Republican leaders appear eager to attack the committee without explicitly defending Trump, for it’s not clear yet just how bad he will appear in the story the committee tells. Tonight, U.S. District Judge David O. Carter ordered lawyer John Eastman to turn over another file of emails…by tomorrow. Some of them, he said, fall under the crime-fraud exception to attorney-client privilege, and he outlined how “Dr. Eastman and President Trump’s plan to disrupt the Joint Session was fully formed and actionable as early as December 7, 2020.” 

The Fox News Channel says it will not carry the January 6 committee hearings live, although CBSABCNBCPBS, and CNN will. As Sawyer Hackett, a co-host of the Our America podcast, noted, the Fox News Channel “ran 1,098 primetime segments on Benghazi from the day of the attack until the committee hearings, which they carried live for more than 7 hours.” 

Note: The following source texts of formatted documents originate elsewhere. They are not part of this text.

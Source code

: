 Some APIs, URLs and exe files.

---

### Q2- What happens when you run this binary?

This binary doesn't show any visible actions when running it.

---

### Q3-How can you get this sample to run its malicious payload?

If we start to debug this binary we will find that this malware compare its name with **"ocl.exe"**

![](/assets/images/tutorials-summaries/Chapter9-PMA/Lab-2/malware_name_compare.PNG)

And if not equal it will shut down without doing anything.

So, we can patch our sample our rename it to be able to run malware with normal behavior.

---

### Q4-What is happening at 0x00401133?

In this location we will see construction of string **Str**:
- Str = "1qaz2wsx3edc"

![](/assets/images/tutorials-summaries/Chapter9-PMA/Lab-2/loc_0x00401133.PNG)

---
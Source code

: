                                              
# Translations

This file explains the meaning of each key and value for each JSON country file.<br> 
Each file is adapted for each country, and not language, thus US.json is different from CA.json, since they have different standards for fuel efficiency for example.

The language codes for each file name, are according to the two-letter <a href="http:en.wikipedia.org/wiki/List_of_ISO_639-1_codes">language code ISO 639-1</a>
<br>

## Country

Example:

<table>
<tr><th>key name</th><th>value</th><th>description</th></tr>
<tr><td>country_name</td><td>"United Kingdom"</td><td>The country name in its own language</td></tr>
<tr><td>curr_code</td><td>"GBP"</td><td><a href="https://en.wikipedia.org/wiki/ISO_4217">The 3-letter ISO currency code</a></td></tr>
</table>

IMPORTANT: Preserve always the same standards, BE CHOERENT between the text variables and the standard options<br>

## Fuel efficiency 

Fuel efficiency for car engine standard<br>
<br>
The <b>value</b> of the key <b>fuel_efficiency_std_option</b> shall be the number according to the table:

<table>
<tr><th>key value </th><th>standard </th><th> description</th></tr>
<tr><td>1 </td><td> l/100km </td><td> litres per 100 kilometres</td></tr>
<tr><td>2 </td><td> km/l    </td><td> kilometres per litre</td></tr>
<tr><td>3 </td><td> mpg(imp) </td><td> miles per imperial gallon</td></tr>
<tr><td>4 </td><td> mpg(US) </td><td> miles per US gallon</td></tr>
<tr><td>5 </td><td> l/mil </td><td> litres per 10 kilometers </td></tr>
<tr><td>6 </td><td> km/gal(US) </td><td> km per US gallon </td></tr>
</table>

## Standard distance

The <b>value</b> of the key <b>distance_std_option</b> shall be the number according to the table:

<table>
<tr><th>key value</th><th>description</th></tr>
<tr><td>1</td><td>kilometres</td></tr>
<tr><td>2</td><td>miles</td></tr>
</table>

The Department of Homeland Security today issued a new bulletin in the National Terrorism Advisory System, stating that the U.S. “remains in a heightened threat environment.” It noted that “[t]he continued proliferation of false or misleading narratives regarding current events could reinforce existing personal grievances or ideologies, and in combination with other factors, could inspire individuals to mobilize to violence.” Stories that the government is unwilling or unable to secure the southern border and the upcoming Supreme Court decision about abortion rights might lead to violence, it said. 

Also, it noted: “As the United States enters mid-term election season this year, we assess that calls for violence by domestic violent extremists directed at democratic institutions, political candidates, party offices, election events, and election workers will likely increase.”